A preferred embodiment is characterized in that the stop element and/or the drive-in element comprises a damper which has the stop surface or the counter surface. The damper preferably dampens striking of the drive-in element against the stop element.

A preferred embodiment is characterized in that the drive comprises an electrical capacitor, which is preferably arranged on the setting axis or around the setting axis, and, when the excitation coil is discharged, current flows through it in order to generate the magnetic field. A further embodiment is characterized in that the drive has arranged on the drive-in element a squirrel-cage rotor, which is permeated by the magnetic field generated by the excitation coil.

The invention is represented in a number of exemplary embodiments in the drawings, in which:

FIG. 1 shows a longitudinal section through a setting tool and

FIG. 2 shows a longitudinal section through a setting tool.

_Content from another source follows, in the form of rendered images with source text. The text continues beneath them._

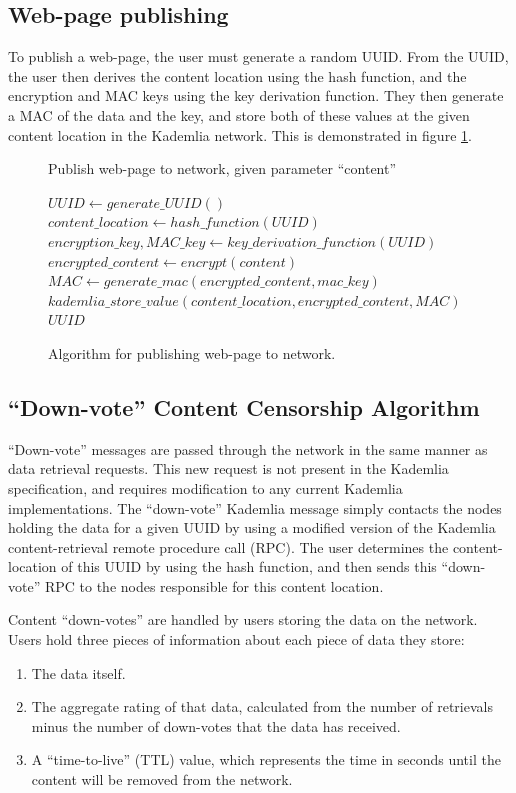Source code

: \subsection{Web-page publishing}

To publish a web-page, the user must generate a random UUID.
From the UUID, the user then derives the content location using the hash function,
and the encryption and MAC keys using the key derivation function.
They then generate a MAC of the data and the key, and store both of these values at the given content location
in the Kademlia network. This is demonstrated in figure \ref{fig:publishalgo}.

\begin{figure}
    \begin{algorithm}[H]
        \caption{Publish web-page to network, given parameter ``content''}
        \begin{algorithmic}
        \STATE $ UUID \leftarrow generate\_UUID() $
        \STATE $ content\_location \leftarrow hash\_function(UUID) $
        \STATE $ encryption\_key, MAC\_key \leftarrow key\_derivation\_function(UUID) $
        \STATE $ encrypted\_content \leftarrow encrypt(content) $
        \STATE $ MAC \leftarrow generate\_mac(encrypted\_content, mac\_key) $
        \STATE $ kademlia\_store\_value(content\_location, encrypted\_content, MAC) $
        \RETURN $ UUID $
        \end{algorithmic}
    \end{algorithm}
    \caption{Algorithm for publishing web-page to network.}
    \label{fig:publishalgo}
\end{figure}

\subsection{``Down-vote'' Content Censorship Algorithm}

``Down-vote'' messages are passed through the network in the same manner as data retrieval requests. This new request is
not present in the Kademlia specification, and requires modification to any current Kademlia implementations.
The ``down-vote'' Kademlia message simply contacts the nodes holding the data for a given UUID by
using a modified version of the Kademlia content-retrieval remote procedure call (RPC). The user determines the
content-location of this UUID by using the hash function, and then sends this ``down-vote'' RPC to the nodes
responsible for this content location.

Content ``down-votes'' are handled by users storing the data on the network. Users hold three pieces of information about each piece of data they store:
\begin{enumerate}
    \item The data itself.
    \item The aggregate rating of that data, calculated from the number of retrievals minus the number of
    down-votes that the data has received.
    \item A ``time-to-live'' (TTL) value, which represents the time in seconds until the content will be removed from the network.
\end{enumerate}

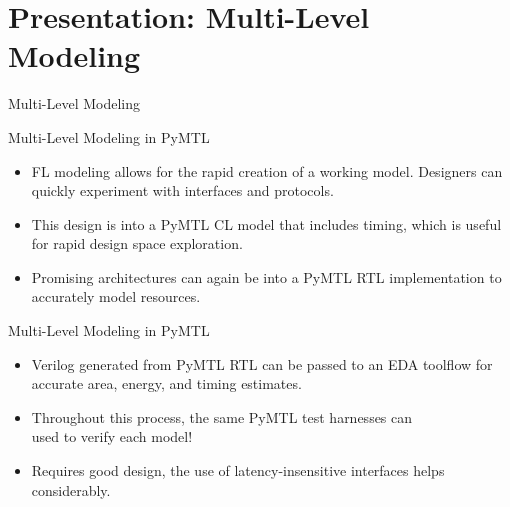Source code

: 
\section[Presentation: ML Modeling]{Presentation: Multi-Level Modeling}

\begin{frame}{Multi-Level Modeling}
\end{frame}

\begin{frame}{Multi-Level Modeling in PyMTL}
\begin{itemize}
  \item FL modeling allows for the rapid creation of a working model.
        Designers can quickly experiment with interfaces and protocols.
  \item This design is  into a PyMTL CL model that
        includes timing, which is useful for rapid design space exploration.
  \item Promising architectures can again be  into a
        PyMTL RTL implementation to accurately model resources.
\vspace{0.1in}
\end{itemize}
\end{frame}

\begin{frame}{Multi-Level Modeling in PyMTL}
\begin{itemize}
  \item Verilog generated from PyMTL RTL can be passed to an
        EDA toolflow for accurate area, energy, and timing estimates.
  \item Throughout this process, the same PyMTL test harnesses can \\ used to
        verify each model!
  \item Requires good design, the use of latency-insensitive interfaces
        helps considerably.
\vspace{0.1in}
\end{itemize}
\end{frame}

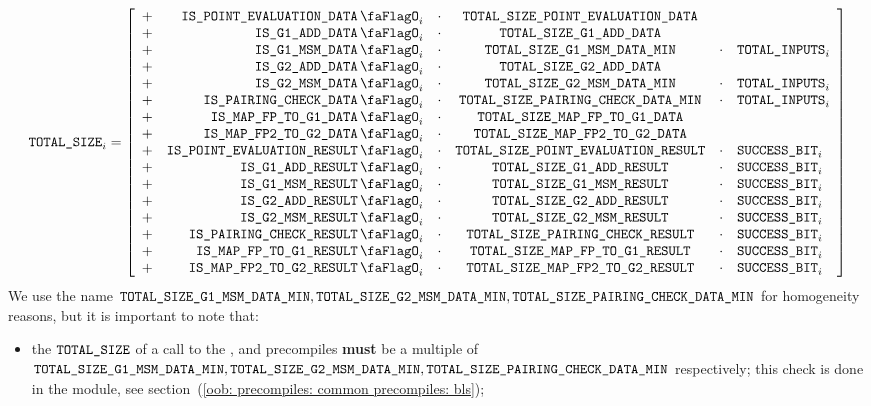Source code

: \[
    \blsTotalSize _{i}
    =
    \left[ \begin{array}{crcccl}
        + & \isPointEvaluationData _{i} & \cdot & \totalSizePointEvaluationData \\
        + & \isBlsGOneAddData  _{i} & \cdot & \totalSizeBlsGOneAddData    \\
        + & \isBlsGOneMsmData  _{i} & \cdot & \totalSizeBlsGOneMsmDataMin & \cdot & \totalInputs      _{i} \\
        + & \isBlsGTwoAddData  _{i} & \cdot & \totalSizeBlsGTwoAddData    \\
        + & \isBlsGTwoMsmData  _{i} & \cdot & \totalSizeBlsGTwoMsmDataMin & \cdot & \totalInputs      _{i} \\
        + & \isBlsPairingCheckData _{i} & \cdot & \totalSizeBlsPairingCheckDataMin & \cdot & \totalInputs _{i} \\
        + & \isBlsMapFpToGOneData _{i} & \cdot & \totalSizeBlsMapFpToGOneData \\
        + & \isBlsMapFpTwoToGTwoData _{i} & \cdot & \totalSizeBlsMapFpTwoToGTwoData \\
        + & \isPointEvaluationResult _{i} & \cdot & \totalSizePointEvaluationResult & \cdot & \blsSuccessBit _{i} \\
        + & \isBlsGOneAddResult _{i} & \cdot & \totalSizeBlsGOneAddResult & \cdot & \blsSuccessBit _{i} \\
        + & \isBlsGOneMsmResult _{i} & \cdot & \totalSizeBlsGOneMsmResult & \cdot & \blsSuccessBit _{i} \\
        + & \isBlsGTwoAddResult _{i} & \cdot & \totalSizeBlsGTwoAddResult & \cdot & \blsSuccessBit _{i} \\
        + & \isBlsGTwoMsmResult _{i} & \cdot & \totalSizeBlsGTwoMsmResult & \cdot & \blsSuccessBit _{i} \\
        + & \isBlsPairingCheckResult _{i} & \cdot & \totalSizeBlsPairingCheckResult & \cdot & \blsSuccessBit _{i} \\
        + & \isBlsMapFpToGOneResult _{i} & \cdot & \totalSizeBlsMapFpToGOneResult & \cdot & \blsSuccessBit _{i} \\
        + & \isBlsMapFpTwoToGTwoResult _{i} & \cdot & \totalSizeBlsMapFpTwoToGTwoResult & \cdot & \blsSuccessBit _{i} \\
    \end{array} \right]
\]
\saNote{}
We use the name $\texttt{TOTAL\_SIZE\_G1\_MSM\_DATA\_MIN}, \texttt{TOTAL\_SIZE\_G2\_MSM\_DATA\_MIN}, \texttt{TOTAL\_SIZE\_PAIRING\_CHECK\_DATA\_MIN}$ for homogeneity reasons, but it is important to note that:
\begin{itemize}
    \item
        the $\texttt{TOTAL\_SIZE}$ of a call to the ,  and  precompiles \textbf{must} be a multiple of $\texttt{TOTAL\_SIZE\_G1\_MSM\_DATA\_MIN}, \texttt{TOTAL\_SIZE\_G2\_MSM\_DATA\_MIN}, \texttt{TOTAL\_SIZE\_PAIRING\_CHECK\_DATA\_MIN}$ respectively;
        this check is done in the \oobMod{} module, see
        section~(\ref{oob: precompiles: common precompiles: bls}); 
\end{itemize}
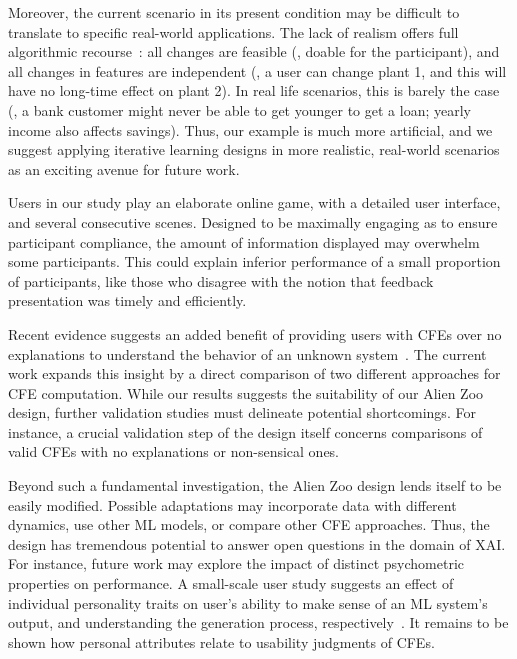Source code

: Moreover, the current scenario in its present condition may be difficult to translate to specific real-world applications.
The lack of realism offers full algorithmic recourse~\citep{karimi_survey_2020}: all changes are feasible (\ie, doable for the participant), and all changes in features are independent (\ie, a user can change plant 1, and this will have no long-time effect on plant 2).
In real life scenarios, this is barely the case (\eg, a bank customer might never be able to get younger to get a loan; yearly income also affects savings). 
Thus, our example is much more artificial, and we suggest applying iterative learning designs in more realistic, real-world scenarios as an exciting avenue for future work.

Users in our study play an elaborate online game, with a detailed user interface, and several consecutive scenes.
Designed to be maximally engaging as to ensure participant compliance, the amount of information displayed may overwhelm some participants.
This could explain inferior performance of a small proportion of participants, like those who disagree with the notion that feedback presentation was timely and efficiently.

Recent evidence suggests an added benefit of providing users with \glspl{CFE} over no explanations to understand the behavior of an unknown system~\citep{van_der_waa_evaluating_2021}.
The current work expands this insight by a direct comparison of two different approaches for \gls{CFE} computation. 
While our results suggests the suitability of our Alien Zoo design, further validation studies must delineate potential shortcomings.
For instance, a crucial validation step of the design itself concerns comparisons of valid \glspl{CFE} with no explanations or non-sensical ones.

Beyond such a fundamental investigation, the Alien Zoo design lends itself to be easily modified.
Possible adaptations may incorporate data with different dynamics, use other \gls{ML} models, or compare other \gls{CFE} approaches.
Thus, the design has tremendous potential to answer open questions in the domain of \gls{XAI}.
For instance, future work may explore the impact of distinct psychometric properties on performance. 
A small-scale user study
suggests an effect of individual personality traits on user's ability to make sense of an \gls{ML} system's output, and understanding the generation process, respectively~\citep{gleaves_role_2020}.
It remains to be shown how personal attributes relate to usability judgments of \glspl{CFE}.

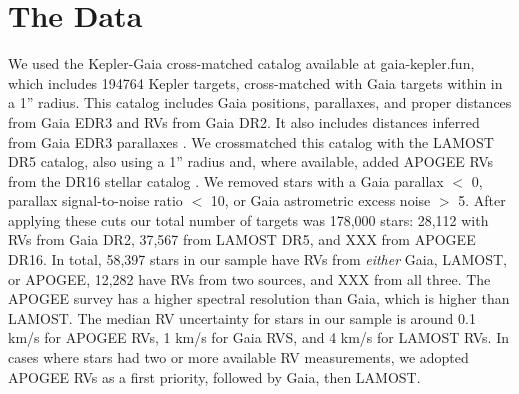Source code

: \section{The Data}
\label{sec:data}

We used the Kepler-Gaia cross-matched catalog available at gaia-kepler.fun,
which includes 194764 Kepler targets, cross-matched with Gaia targets within
in a 1'' radius.
This catalog includes Gaia positions, parallaxes, and proper distances from
Gaia EDR3 and RVs from Gaia DR2.
It also includes distances inferred from Gaia EDR3 parallaxes
\citep{bailer-jones2020}.
We crossmatched this catalog with the LAMOST DR5 catalog, also using a 1''
radius and, where available, added APOGEE RVs from the DR16 stellar catalog
\citep{citations}.
We removed stars with a Gaia parallax $<$ 0, parallax signal-to-noise ratio
$<$ 10, or Gaia astrometric excess noise $>$ 5.
After applying these cuts our total number of targets was 178,000 stars:
28,112 with RVs from Gaia DR2, 37,567 from LAMOST DR5, and XXX from APOGEE
DR16.
In total, 58,397 stars in our sample have RVs from {\it either} Gaia,
LAMOST, or APOGEE, 12,282 have RVs from two sources, and XXX from all three.
The APOGEE survey has a higher spectral resolution than Gaia, which is higher
than LAMOST.
The median RV uncertainty for stars in our sample is around 0.1 km/s for
APOGEE RVs, 1 km/s for Gaia RVS, and 4 km/s for LAMOST RVs.
In cases where stars had two or more available RV measurements, we adopted
APOGEE RVs as a first priority, followed by Gaia, then LAMOST.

FIG. 1 illustrates a hand-held setting tool 10 for driving fastening elements into a substrate that is not shown. The setting tool 10 has a holder 20 formed as a stud guide, in which a fastening element 30, which is formed as a nail, is held in order to be driven into the substrate along a setting axis A (to the left in FIG. 1). For the purpose of supplying fastening elements to the holder, the setting tool 10 comprises a magazine 40 in which the fastening elements are held in store individually or in the form of a fastening element strip 50 and are transported to the holder 20 one by one. To this end, the magazine 40 has a spring-loaded feed element, not specifically denoted. The setting tool 10 has a drive-in element 60, which comprises a piston plate 70 and a piston rod 80. The drive-in element 60 is provided for transferring the fastening element 30 out of the holder 20 along the setting axis A into the substrate. In the process, the drive-in element 60 is guided with its piston plate 70 in a guide cylinder 95 along the setting axis A.

The drive-in element 60 is, for its part, driven by a drive, which comprises a squirrel-cage rotor 90 arranged on the piston plate 70, an excitation coil 100, a soft-magnetic frame 105, a switching circuit 200 and a capacitor 300 with an internal resistance of 5 mohms. The squirrel-cage rotor 90 consists of a preferably ring-like, particularly preferably circular ring-like, element with a low electrical resistance, for example made of copper, and is fastened, for example soldered, welded, adhesively bonded, clamped or connected in a form-fitting manner, to the piston plate 70 on the side of the piston plate 70 that faces away from the holder 20. In exemplary embodiments which are not shown, the piston plate itself is formed as a squirrel-cage rotor. The switching circuit 200 is provided for causing rapid electrical discharging of the previously charged capacitor 300 and conducting the thereby flowing discharge current through the excitation coil 100, which is embedded in the frame 105. The frame preferably has a saturation flux density of at least 1.0 T and/or an effective specific electrical conductivity of at most 10⁶ S/m, so that a magnetic field generated by the excitation coil 100 is intensified by the frame 105 and eddy currents in the frame 105 are suppressed.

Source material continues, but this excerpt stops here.